Saved data entries
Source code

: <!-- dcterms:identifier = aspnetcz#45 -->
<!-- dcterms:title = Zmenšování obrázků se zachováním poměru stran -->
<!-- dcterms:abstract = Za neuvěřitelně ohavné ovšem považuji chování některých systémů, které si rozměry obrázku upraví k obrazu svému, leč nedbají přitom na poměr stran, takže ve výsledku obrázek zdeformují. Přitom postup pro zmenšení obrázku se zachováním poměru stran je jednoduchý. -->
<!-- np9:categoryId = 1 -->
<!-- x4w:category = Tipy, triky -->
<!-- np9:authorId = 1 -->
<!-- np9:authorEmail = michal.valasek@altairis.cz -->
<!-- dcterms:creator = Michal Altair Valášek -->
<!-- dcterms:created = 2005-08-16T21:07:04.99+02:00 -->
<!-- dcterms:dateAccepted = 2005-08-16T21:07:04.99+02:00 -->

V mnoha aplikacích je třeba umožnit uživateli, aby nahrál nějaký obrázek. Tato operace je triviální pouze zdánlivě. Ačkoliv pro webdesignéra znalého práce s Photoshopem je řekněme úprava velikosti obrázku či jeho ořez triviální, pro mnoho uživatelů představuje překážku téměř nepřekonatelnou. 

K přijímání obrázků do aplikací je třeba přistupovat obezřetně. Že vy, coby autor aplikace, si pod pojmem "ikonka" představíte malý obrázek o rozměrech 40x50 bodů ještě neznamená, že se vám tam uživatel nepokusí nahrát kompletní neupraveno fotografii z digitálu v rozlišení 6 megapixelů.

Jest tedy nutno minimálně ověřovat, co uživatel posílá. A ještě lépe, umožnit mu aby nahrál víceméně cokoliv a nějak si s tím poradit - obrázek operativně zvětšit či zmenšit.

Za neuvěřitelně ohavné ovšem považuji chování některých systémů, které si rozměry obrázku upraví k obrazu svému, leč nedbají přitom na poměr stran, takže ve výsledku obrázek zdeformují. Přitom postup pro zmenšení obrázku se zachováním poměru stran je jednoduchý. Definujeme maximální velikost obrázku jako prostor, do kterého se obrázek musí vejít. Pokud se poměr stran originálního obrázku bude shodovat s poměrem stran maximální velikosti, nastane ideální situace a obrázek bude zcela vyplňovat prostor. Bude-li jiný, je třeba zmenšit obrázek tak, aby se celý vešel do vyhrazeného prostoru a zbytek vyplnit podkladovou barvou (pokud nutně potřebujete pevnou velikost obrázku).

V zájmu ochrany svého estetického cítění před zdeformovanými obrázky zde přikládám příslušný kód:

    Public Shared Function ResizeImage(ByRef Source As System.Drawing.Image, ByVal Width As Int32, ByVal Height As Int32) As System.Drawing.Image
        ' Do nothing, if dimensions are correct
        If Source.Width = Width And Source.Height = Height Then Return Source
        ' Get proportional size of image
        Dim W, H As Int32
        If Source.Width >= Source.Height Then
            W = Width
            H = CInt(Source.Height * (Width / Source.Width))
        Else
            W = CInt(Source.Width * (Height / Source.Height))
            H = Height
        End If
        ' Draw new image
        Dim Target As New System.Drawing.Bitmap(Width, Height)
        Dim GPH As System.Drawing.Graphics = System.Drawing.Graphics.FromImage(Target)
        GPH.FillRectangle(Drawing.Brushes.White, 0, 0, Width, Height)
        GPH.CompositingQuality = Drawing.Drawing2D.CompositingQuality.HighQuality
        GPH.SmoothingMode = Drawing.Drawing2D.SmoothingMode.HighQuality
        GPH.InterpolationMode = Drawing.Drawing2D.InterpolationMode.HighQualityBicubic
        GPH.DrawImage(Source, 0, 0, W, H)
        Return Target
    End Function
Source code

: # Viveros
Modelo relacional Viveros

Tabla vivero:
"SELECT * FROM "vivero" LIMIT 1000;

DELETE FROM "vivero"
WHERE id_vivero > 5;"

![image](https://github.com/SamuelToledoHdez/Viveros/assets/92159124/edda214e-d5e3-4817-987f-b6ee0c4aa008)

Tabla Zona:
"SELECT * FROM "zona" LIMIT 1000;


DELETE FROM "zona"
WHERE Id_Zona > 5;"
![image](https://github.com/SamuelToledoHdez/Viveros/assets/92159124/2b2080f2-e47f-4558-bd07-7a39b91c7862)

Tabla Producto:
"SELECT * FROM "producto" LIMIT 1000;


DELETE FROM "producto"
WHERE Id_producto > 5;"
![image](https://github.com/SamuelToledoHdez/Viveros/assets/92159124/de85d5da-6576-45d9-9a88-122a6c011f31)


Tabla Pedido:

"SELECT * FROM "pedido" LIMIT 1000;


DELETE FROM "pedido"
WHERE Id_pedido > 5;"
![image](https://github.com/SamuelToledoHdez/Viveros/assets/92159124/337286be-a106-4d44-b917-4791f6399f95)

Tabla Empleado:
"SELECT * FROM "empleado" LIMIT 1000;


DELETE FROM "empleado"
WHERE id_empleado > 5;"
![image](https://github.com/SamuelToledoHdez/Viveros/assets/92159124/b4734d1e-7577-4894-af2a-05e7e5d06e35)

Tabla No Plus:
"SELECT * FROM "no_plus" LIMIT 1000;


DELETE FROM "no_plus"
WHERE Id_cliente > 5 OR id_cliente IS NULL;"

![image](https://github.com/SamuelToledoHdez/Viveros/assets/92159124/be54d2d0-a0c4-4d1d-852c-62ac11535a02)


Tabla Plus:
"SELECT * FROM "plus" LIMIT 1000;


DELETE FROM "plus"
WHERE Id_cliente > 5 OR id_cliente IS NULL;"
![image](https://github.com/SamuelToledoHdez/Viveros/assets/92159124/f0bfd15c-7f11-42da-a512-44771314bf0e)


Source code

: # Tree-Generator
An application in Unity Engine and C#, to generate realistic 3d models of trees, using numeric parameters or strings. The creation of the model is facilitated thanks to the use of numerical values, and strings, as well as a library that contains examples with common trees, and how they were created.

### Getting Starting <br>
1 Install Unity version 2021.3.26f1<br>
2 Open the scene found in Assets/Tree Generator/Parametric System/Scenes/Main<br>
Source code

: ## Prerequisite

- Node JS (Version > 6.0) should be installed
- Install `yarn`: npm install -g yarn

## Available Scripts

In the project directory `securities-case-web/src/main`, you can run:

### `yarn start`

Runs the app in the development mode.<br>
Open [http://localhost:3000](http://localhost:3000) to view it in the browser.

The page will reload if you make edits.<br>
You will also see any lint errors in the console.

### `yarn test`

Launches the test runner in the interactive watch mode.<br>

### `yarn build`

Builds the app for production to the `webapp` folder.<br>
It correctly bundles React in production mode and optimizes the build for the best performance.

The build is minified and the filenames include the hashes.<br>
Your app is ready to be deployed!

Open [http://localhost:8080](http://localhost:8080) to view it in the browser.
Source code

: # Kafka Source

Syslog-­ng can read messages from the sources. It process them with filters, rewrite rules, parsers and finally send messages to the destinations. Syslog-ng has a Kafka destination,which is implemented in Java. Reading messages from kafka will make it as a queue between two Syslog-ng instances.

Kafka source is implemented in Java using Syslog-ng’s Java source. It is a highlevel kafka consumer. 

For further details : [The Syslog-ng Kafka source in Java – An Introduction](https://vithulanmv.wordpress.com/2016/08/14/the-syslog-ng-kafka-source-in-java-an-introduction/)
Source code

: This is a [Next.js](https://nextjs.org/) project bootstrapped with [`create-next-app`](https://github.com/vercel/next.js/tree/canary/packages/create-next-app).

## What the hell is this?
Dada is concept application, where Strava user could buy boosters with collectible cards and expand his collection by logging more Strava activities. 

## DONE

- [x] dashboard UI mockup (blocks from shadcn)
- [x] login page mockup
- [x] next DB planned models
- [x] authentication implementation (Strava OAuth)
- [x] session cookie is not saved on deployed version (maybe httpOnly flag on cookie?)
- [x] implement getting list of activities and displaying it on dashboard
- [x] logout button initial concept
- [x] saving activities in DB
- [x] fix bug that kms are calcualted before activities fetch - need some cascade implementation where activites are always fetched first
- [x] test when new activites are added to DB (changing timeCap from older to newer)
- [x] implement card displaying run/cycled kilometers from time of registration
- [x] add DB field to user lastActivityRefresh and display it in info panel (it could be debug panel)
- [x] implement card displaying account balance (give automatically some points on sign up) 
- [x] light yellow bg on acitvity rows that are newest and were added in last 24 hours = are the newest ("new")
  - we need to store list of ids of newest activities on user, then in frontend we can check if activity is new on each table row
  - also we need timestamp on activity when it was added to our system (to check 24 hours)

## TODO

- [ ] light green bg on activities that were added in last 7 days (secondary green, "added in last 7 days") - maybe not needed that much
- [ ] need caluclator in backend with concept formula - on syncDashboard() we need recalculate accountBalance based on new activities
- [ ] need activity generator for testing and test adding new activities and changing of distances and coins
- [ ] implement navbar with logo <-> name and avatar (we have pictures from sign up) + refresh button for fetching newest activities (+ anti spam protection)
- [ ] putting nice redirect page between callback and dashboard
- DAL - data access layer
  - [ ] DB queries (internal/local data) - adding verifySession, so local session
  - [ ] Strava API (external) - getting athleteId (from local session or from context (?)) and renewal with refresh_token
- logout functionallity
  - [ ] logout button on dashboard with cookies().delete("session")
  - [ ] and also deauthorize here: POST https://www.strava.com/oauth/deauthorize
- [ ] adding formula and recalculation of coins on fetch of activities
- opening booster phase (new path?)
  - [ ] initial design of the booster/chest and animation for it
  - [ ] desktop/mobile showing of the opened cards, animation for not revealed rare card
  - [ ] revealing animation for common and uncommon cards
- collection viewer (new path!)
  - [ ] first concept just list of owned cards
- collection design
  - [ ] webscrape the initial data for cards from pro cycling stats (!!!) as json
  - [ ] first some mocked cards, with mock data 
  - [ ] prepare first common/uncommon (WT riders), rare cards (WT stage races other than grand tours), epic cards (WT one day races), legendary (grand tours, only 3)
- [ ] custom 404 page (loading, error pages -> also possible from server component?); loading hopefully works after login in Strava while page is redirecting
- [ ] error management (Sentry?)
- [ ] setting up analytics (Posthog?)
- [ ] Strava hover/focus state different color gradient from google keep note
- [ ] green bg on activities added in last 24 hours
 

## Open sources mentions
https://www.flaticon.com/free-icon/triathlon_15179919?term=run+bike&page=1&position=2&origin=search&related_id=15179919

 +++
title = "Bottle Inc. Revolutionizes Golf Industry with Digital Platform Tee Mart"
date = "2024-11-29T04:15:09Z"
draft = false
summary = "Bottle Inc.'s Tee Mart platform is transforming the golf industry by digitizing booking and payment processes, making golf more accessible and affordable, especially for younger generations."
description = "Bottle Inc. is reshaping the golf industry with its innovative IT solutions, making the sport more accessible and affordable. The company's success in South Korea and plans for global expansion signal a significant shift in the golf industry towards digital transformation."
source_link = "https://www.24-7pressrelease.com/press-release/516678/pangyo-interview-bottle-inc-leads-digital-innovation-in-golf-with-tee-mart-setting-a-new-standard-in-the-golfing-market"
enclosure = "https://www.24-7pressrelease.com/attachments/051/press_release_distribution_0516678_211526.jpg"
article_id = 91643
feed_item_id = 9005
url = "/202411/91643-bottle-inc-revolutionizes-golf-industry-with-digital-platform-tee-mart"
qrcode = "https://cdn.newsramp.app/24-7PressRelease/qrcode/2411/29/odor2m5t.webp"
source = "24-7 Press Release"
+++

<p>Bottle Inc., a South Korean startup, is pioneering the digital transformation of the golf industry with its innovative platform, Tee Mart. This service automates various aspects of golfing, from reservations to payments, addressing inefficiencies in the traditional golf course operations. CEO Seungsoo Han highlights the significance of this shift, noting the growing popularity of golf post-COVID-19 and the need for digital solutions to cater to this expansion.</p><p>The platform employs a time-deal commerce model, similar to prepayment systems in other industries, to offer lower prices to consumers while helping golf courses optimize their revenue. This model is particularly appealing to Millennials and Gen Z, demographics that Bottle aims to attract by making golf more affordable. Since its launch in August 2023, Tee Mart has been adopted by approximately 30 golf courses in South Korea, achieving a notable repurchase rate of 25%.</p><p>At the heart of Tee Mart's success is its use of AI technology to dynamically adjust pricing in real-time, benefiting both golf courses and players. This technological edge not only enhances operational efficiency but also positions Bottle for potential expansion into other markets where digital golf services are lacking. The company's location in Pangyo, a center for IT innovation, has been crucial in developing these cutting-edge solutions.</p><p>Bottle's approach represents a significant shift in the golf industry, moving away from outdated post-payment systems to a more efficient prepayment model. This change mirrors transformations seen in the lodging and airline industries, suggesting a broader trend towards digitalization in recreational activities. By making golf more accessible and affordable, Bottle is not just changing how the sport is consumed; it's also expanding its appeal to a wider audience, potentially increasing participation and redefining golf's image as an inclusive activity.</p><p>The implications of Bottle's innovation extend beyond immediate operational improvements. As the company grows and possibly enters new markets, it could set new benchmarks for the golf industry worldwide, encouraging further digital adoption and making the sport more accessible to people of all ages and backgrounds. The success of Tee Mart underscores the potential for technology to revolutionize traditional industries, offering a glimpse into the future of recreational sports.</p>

TRY IT ::
If a line falls between the first line of the entries and the line containing "Jest tedy nutno", or is one of those two, restate it word for word; leave all other lines out.

EXERCISE ANSWER ::
Source code

: <!-- dcterms:identifier = aspnetcz#45 -->
<!-- dcterms:title = Zmenšování obrázků se zachováním poměru stran -->
<!-- dcterms:abstract = Za neuvěřitelně ohavné ovšem považuji chování některých systémů, které si rozměry obrázku upraví k obrazu svému, leč nedbají přitom na poměr stran, takže ve výsledku obrázek zdeformují. Přitom postup pro zmenšení obrázku se zachováním poměru stran je jednoduchý. -->
<!-- np9:categoryId = 1 -->
<!-- x4w:category = Tipy, triky -->
<!-- np9:authorId = 1 -->
<!-- np9:authorEmail = michal.valasek@altairis.cz -->
<!-- dcterms:creator = Michal Altair Valášek -->
<!-- dcterms:created = 2005-08-16T21:07:04.99+02:00 -->
<!-- dcterms:dateAccepted = 2005-08-16T21:07:04.99+02:00 -->

V mnoha aplikacích je třeba umožnit uživateli, aby nahrál nějaký obrázek. Tato operace je triviální pouze zdánlivě. Ačkoliv pro webdesignéra znalého práce s Photoshopem je řekněme úprava velikosti obrázku či jeho ořez triviální, pro mnoho uživatelů představuje překážku téměř nepřekonatelnou. 

K přijímání obrázků do aplikací je třeba přistupovat obezřetně. Že vy, coby autor aplikace, si pod pojmem "ikonka" představíte malý obrázek o rozměrech 40x50 bodů ještě neznamená, že se vám tam uživatel nepokusí nahrát kompletní neupraveno fotografii z digitálu v rozlišení 6 megapixelů.

Jest tedy nutno minimálně ověřovat, co uživatel posílá. A ještě lépe, umožnit mu aby nahrál víceméně cokoliv a nějak si s tím poradit - obrázek operativně zvětšit či zmenšit.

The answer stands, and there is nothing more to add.